João José Werzbitzki escreve em seu blog (Blog do JJ Publicidade & Marketing) sobre o Neuromarketing, e conceitua: O Neuromarketing é um novo campo do marketing que visa compreender o comportamento do consumidor, os desejos, impulsos e motivações das pessoas através do estudo das reações neurológicas a determinados estímulos externos. É ainda uma nova ciência que busca, ainda mais, prever e controlar o comportamento do homem diante da publicidade.

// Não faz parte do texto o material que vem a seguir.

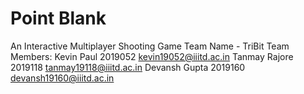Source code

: # Point Blank
An Interactive Multiplayer Shooting Game
Team Name - TriBit
Team Members:
Kevin Paul 2019052 kevin19052@iiitd.ac.in
Tanmay Rajore 2019118 tanmay19118@iiitd.ac.in
Devansh Gupta 2019160 devansh19160@iiitd.ac.in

Diante de pesquisas, como a do jornal acadêmico Neuron, da Baylor College of Medicine, em Houston, Texas. Realizaram um experimento com os refrigerantes Pepsi e Cola-Cola, que consistia em dois momentos distintos, o primeiro os experimentadores beberam os refrigerantes sem saber a marca das bebidas, e depois foi perguntado qual era o melhor, e a maioria respondeu Pepsi. Já em outro momento, no qual tinham conhecimento da marca, a maioria respondeu que Coca-Cola era o melhor. Ou seja, o resultado leva a crer que a preferência estava relacionada com a identificação da marca e não com o sabor. Diante deste exemplo, compreendemos as embalagens de bolachas, salgadinhos, refrigerantes, entre outros, que são dirigidos para as crianças, com desenhos animados, coloridos, etc. Estes alimentos chamam a atenção da criança não só pelo sabor, mas principalmente pela sua embalagem, pela sua marca.
O cenário brasileiro se encontra em completa inversão de papeis, a realidade adulta torna-se também realidade infantil, e assim segue roubando a infância ou tornando-a mais complexa e dificultando seu desenvolvimento, como por exemplo, estimulando a obesidade infantil, erotização precoce, consumo precoce de tabaco e álcool, estresse familiar, banalização da agressividade e violência, estimulando a competição e a desigualdade social. De acordo com a perspectiva sócio-histórica de Vygotsky, o homem é produto da interação social. É preciso, portanto, de uma reestruturação no cenário social brasileiro.